There is no doubt that the history of § 302 (the charities exemption) has contributed to the confusion. Historically, transfers to charities in Pennsylvania were not exempt from the payment of transfer inheritance tax, and assets transferred to charities were included in the gross estate. The exemption to charities from payment of transfer inheritance taxes was extended to the charities by the Act of May 28, 1956, P. L. (1955) 1757, which amended the Act of 1919.
The practice under the Act of 1919, the Act of 1956 and the Act of 1961, has been uniform. After the allowable debts and expenses and other deductions have been deducted from all of decedent's assets in the gross estate, both the noncharitable and the charitable transfers are made from the resulting net distributive estate. Prior to the Act of 1957, the inheritance tax was
[ 425 Pa. Page 333]
collected from both the charitable and noncharitable transfers. After the Act of 1957, no tax was collected on the charitable transfer but only on the noncharitable transfers. The Act of 1961 effected no change in this procedure, and the practice continued of including in the gross estate property of the decedent which was to be distributed to charitable transferees and to noncharitable transferees.

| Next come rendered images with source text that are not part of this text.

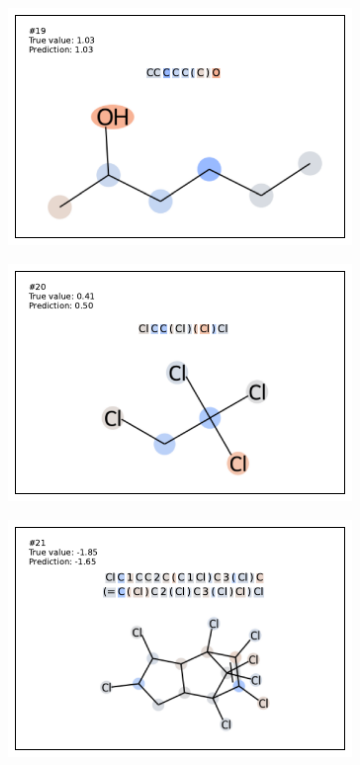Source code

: \begin{figure}
\begin{subfigure}[b]{0.33\textwidth}
\end{subfigure}
\begin{subfigure}[b]{0.33\textwidth} 
  \centering 
  \includegraphics[width=\textwidth]{figures/esol/esol19.pdf} 
\end{subfigure}\begin{subfigure}[b]{0.33\textwidth} 
  \centering 
  \includegraphics[width=\textwidth]{figures/esol/esol20.pdf} 
\end{subfigure}\begin{subfigure}[b]{0.33\textwidth} 
  \centering 
  \includegraphics[width=\textwidth]{figures/esol/esol21.pdf} 
\end{subfigure}



\end{figure}
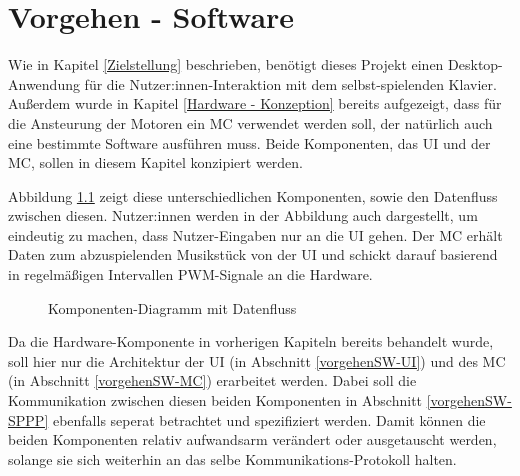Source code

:\nocite{*}
\chapter{Vorgehen - Software} \label{vorgehenSW}

Wie in Kapitel \ref{Zielstellung} beschrieben, benötigt dieses Projekt einen Desktop-Anwendung für die Nutzer:innen-Interaktion mit dem selbst-spielenden Klavier.
Außerdem wurde in Kapitel \ref{Hardware - Konzeption} bereits aufgezeigt, dass für die Ansteurung der Motoren ein \ac{MC} verwendet werden soll, der natürlich auch eine bestimmte Software ausführen muss.
Beide Komponenten, das \ac{UI} und der \ac{MC}, sollen in diesem Kapitel konzipiert werden.

Abbildung \ref*{fig:high-level-komponenten} zeigt diese unterschiedlichen Komponenten, sowie den Datenfluss zwischen diesen.
Nutzer:innen werden in der Abbildung auch dargestellt, um eindeutig zu machen, dass Nutzer-Eingaben nur an die \ac{UI} gehen.
Der \ac{MC} erhält Daten zum abzuspielenden Musikstück von der \ac{UI} und schickt darauf basierend in regelmäßigen Intervallen \ac{PWM}-Signale an die Hardware.

\begin{figure}[htbp]
    \centering
    \caption{Komponenten-Diagramm mit Datenfluss}
    \label{fig:high-level-komponenten}
\end{figure}

Da die Hardware-Komponente in vorherigen Kapiteln bereits behandelt wurde, soll hier nur die Architektur der \ac{UI} (in Abschnitt \ref{vorgehenSW-UI}) und des \ac{MC} (in Abschnitt \ref{vorgehenSW-MC}) erarbeitet werden.
Dabei soll die Kommunikation zwischen diesen beiden Komponenten in Abschnitt \ref{vorgehenSW-SPPP} ebenfalls seperat betrachtet und spezifiziert werden.
Damit können die beiden Komponenten relativ aufwandsarm verändert oder ausgetauscht werden, solange sie sich weiterhin an das selbe Kommunikations-Protokoll halten.

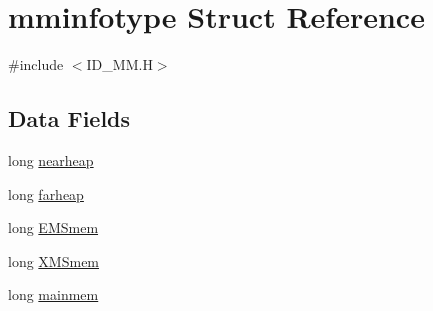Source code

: \hypertarget{structmminfotype}{
\section{mminfotype Struct Reference}
\label{structmminfotype}
}


{\ttfamily \#include $<$ID\_\-MM.H$>$}

\subsection*{Data Fields}
\begin{DoxyCompactItemize}
\item 
long \hyperlink{structmminfotype_af6669912582d407f8e3df71c1ee5b795}{nearheap}
\item 
long \hyperlink{structmminfotype_a20ddd0ecf64b40369b4ccc142a2c5168}{farheap}
\item 
long \hyperlink{structmminfotype_ab6834bcf941e98365c9b22c5f456623c}{EMSmem}
\item 
long \hyperlink{structmminfotype_a2c8bc97d0a622b62a58bb5b2da195cbb}{XMSmem}
\item 
long \hyperlink{structmminfotype_a14052febd497fb9b33325b9ff73c3f49}{mainmem}
\end{DoxyCompactItemize}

A close reading of the Act of 1961 causes the instant confusion, since the Act makes no clear distinction between exemptions afforded to gross estate assets and to assets that are not included in the gross estate. Hence, appellants contend with some force that the value of the property to be transferred to a charity should not be included in the gross estate. However, I see no clear legislative intent that a change of this nature was contemplated when the legislature enacted the Act of 1961. I do see in the legislative history of this section a clear expression of intent by the legislature, evidenced by its almost verbatim adoption of the Act of 1957, to continue the inclusion of charitable as well as noncharitable transfers in the value of the gross estate, from which value the deductions provided for in Article VI would be taken.
An appraisement for inheritance tax serves two purposes: (a) it is a list of all items of realty and personalty of which the decedent died seized; (b) it fixes the cash value of each of said items.

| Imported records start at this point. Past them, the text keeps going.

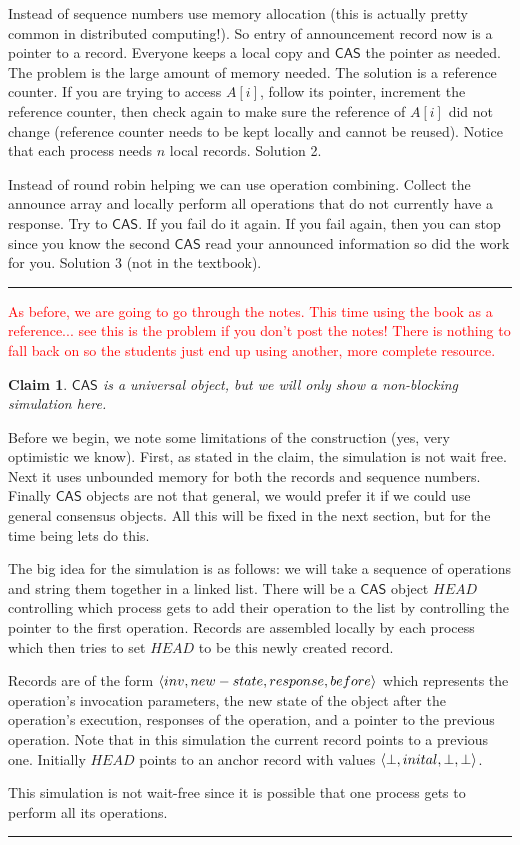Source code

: \documentclass[twoside]{article}
\newtheorem{claim}[theorem]{Claim}
\newenvironment{proof}{{\bf Proof:}}{\hfill\rule{2mm}{2mm}}
\newcommand\CAS{\mathsf{CAS}}
\DeclarePairedDelimiter\anglebrac{\langle}{\rangle}
\begin{document}
\begin{proof}
Instead of sequence numbers use memory allocation (this is actually pretty common in distributed computing!). So entry of announcement record now is a pointer to a record. Everyone keeps a local copy and $\CAS$ the pointer as needed. The problem is the large amount of memory needed. The solution is a reference counter. If you are trying to access $A[i]$, follow its pointer, increment the reference counter, then check again to make sure the reference of $A[i]$ did not change (reference counter needs to be kept locally and cannot be reused). Notice that each process needs $n$ local records. Solution 2.

Instead of round robin helping we can use operation combining. Collect the announce array and locally perform all operations that do not currently have a response. Try to $\CAS$. If you fail do it again. If you fail again, then you can stop since you know the second $\CAS$ read your announced information so did the work for you. Solution 3 (not in the textbook).
\end{proof}

\textcolor{red}{As before, we are going to go through the notes. This time using the book as a reference... see this is the problem if you don't post the notes! There is nothing to fall back on so the students just end up using another, more complete resource.}

\begin{claim}
$\CAS$ is a universal object, but we will only show a non-blocking simulation here. 
\end{claim}
\begin{proof}
Before we begin, we note some limitations of the construction (yes, very optimistic we know). First, as stated in the claim, the simulation is not wait free. Next it uses unbounded memory for both the records and sequence numbers. Finally $\CAS$ objects are not that general, we would prefer it if we could use general consensus objects. All this will be fixed in the next section, but for the time being lets do this.

The big idea for the simulation is as follows: we will take a sequence of operations and string them together in a linked list. There will be a $\CAS$ object $HEAD$ controlling which process gets to add their operation to the list by controlling the pointer to the first operation. Records are assembled locally by each process which then tries to set $HEAD$ to be this newly created record. 

Records are of the form $\anglebrac{inv, new-state, response, before}$ which represents the operation's invocation parameters, the new state of the object after the operation's execution, responses of the operation, and a pointer to the previous operation. Note that in this simulation the current record points to a previous one. Initially $HEAD$ points to an anchor record with values $\anglebrac{\bot, inital, \bot, \bot}$.

This simulation is not wait-free since it is possible that one process gets to perform all its operations. 
\end{proof}
\end{document}
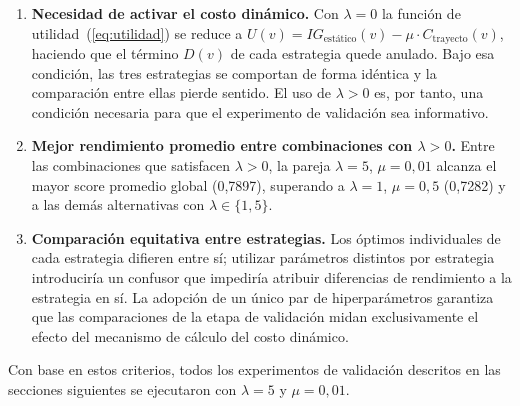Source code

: \begin{enumerate}
    \item \textbf{Necesidad de activar el costo dinámico.} Con $\lambda=0$ la función de utilidad~(\ref{eq:utilidad}) se reduce a $U(v) = IG_{\text{estático}}(v) - \mu \cdot C_{\text{trayecto}}(v)$, haciendo que el término $D(v)$ de cada estrategia quede anulado. Bajo esa condición, las tres estrategias se comportan de forma idéntica y la comparación entre ellas pierde sentido. El uso de $\lambda>0$ es, por tanto, una condición necesaria para que el experimento de validación sea informativo.

    \item \textbf{Mejor rendimiento promedio entre combinaciones con $\lambda>0$.} Entre las combinaciones que satisfacen $\lambda>0$, la pareja $\lambda=5$, $\mu=0{,}01$ alcanza el mayor score promedio global (0,7897), superando a $\lambda=1$, $\mu=0{,}5$ (0,7282) y a las demás alternativas con $\lambda\in\{1,5\}$.

    \item \textbf{Comparación equitativa entre estrategias.} Los óptimos individuales de cada estrategia difieren entre sí; utilizar parámetros distintos por estrategia introduciría un confusor que impediría atribuir diferencias de rendimiento a la estrategia en sí. La adopción de un único par de hiperparámetros garantiza que las comparaciones de la etapa de validación midan exclusivamente el efecto del mecanismo de cálculo del costo dinámico.
\end{enumerate}

Con base en estos criterios, todos los experimentos de validación descritos en las secciones siguientes se ejecutaron con $\lambda=5$ y $\mu=0{,}01$.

Appraisements were originally provided for by § 10 of the Transfer Inheritance Tax Act of June 20, 1919, P. L. 521, 72 P.S. § 2321. That section required the appointment of appraisers by the register of wills. However, it was superseded by the Act of May 4, 1927, P. L. 727, as last amended by the Act of May 21, 1943, P. L. 370, 72 P.S. § 2324, so that the Auditor General and, since 1943, the Secretary of Revenue now appoint the inheritance tax appraisers. To the same effect see
[ 425 Pa. Page 334]
§ 407 of The Fiscal Code, Act of April 9, 1929, P. L. 343, as amended by § 1 of the Act of May 21, 1943, P. L. 380, 72 P.S. § 407.

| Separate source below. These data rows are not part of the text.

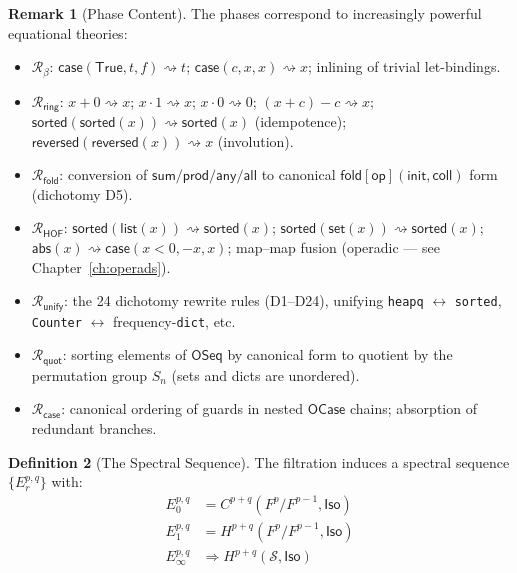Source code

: \documentclass[11pt,a4paper]{report}
\theoremstyle{definition}
\newtheorem{definition}{Definition}[chapter]
\newtheorem{remark}[definition]{Remark}
\theoremstyle{plain}
\newcommand{\fold}{\mathsf{fold}}
\newcommand{\Iso}{\mathsf{Iso}}
\newcommand{\site}{\mathcal{S}}
\begin{document}
\begin{remark}[Phase Content]
The phases correspond to increasingly powerful equational theories:
\begin{itemize}
  \item $\mathcal{R}_\beta$: $\mathsf{case}(\mathsf{True}, t, f)
    \rightsquigarrow t$; $\mathsf{case}(c, x, x) \rightsquigarrow x$;
    inlining of trivial let-bindings.
  \item $\mathcal{R}_\mathsf{ring}$: $x + 0 \rightsquigarrow x$;
    $x \cdot 1 \rightsquigarrow x$; $x \cdot 0 \rightsquigarrow 0$;
    $(x + c) - c \rightsquigarrow x$;
    $\mathsf{sorted}(\mathsf{sorted}(x)) \rightsquigarrow
    \mathsf{sorted}(x)$ (idempotence);
    $\mathsf{reversed}(\mathsf{reversed}(x)) \rightsquigarrow x$
    (involution).
  \item $\mathcal{R}_\mathsf{fold}$: conversion of
    $\mathsf{sum}/\mathsf{prod}/\mathsf{any}/\mathsf{all}$ to
    canonical $\fold[\mathsf{op}](\mathsf{init}, \mathsf{coll})$ form
    (dichotomy D5).
  \item $\mathcal{R}_\mathsf{HOF}$:
    $\mathsf{sorted}(\mathsf{list}(x)) \rightsquigarrow
    \mathsf{sorted}(x)$;
    $\mathsf{sorted}(\mathsf{set}(x)) \rightsquigarrow
    \mathsf{sorted}(x)$;
    $\mathsf{abs}(x) \rightsquigarrow \mathsf{case}(x < 0, -x, x)$;
    map--map fusion (operadic --- see Chapter~\ref{ch:operads}).
  \item $\mathcal{R}_\mathsf{unify}$: the 24 dichotomy rewrite
    rules (D1--D24), unifying \texttt{heapq} $\leftrightarrow$
    \texttt{sorted}, \texttt{Counter} $\leftrightarrow$
    frequency-\texttt{dict}, etc.
  \item $\mathcal{R}_\mathsf{quot}$: sorting elements of
    $\mathsf{OSeq}$ by canonical form to quotient by the permutation
    group $S_n$ (sets and dicts are unordered).
  \item $\mathcal{R}_\mathsf{case}$: canonical ordering of guards
    in nested $\mathsf{OCase}$ chains; absorption of redundant branches.
\end{itemize}
\end{remark}

\begin{definition}[The Spectral Sequence]
The filtration induces a spectral sequence $\{E_r^{p,q}\}$ with:
\begin{align}
  E_0^{p,q} &= C^{p+q}(F^p / F^{p-1}, \Iso) \\
  E_1^{p,q} &= H^{p+q}(F^p / F^{p-1}, \Iso) \\
  E_\infty^{p,q} &\Rightarrow H^{p+q}(\site, \Iso)
\end{align}
\end{definition}
\end{document}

After the appraisement has been filed it then becomes the duty of the register of wills as agent for the Commonwealth in the collection of inheritance tax to determine the clear value of the estate passing from the decedent in accordance with the provisions of the Transfer Inheritance Tax Statutes. This procedure has been followed throughout the Commonwealth, particularly since the enactment of the Act of May 27, 1943, P. L. 757, 72 P.S. § 2302. The allowance of debts and deductions by the register of wills is a function separate and apart from the appraisement by the inheritance tax appraisers: Weir Estate, 399 Pa. 612, 161 A.2d 388 (1960). The state-wide practice since 1957 has been to deduct from the clear value of the estate passing from the decedent, the charitable bequests in order to determine the clear value of the estate passing from the decedent and subject to the transfer inheritance tax. Since there have been no deviations from this long-accepted practice, I see no reason to change it. In fact, I regard this constant practice as added reason for affirming the lower court.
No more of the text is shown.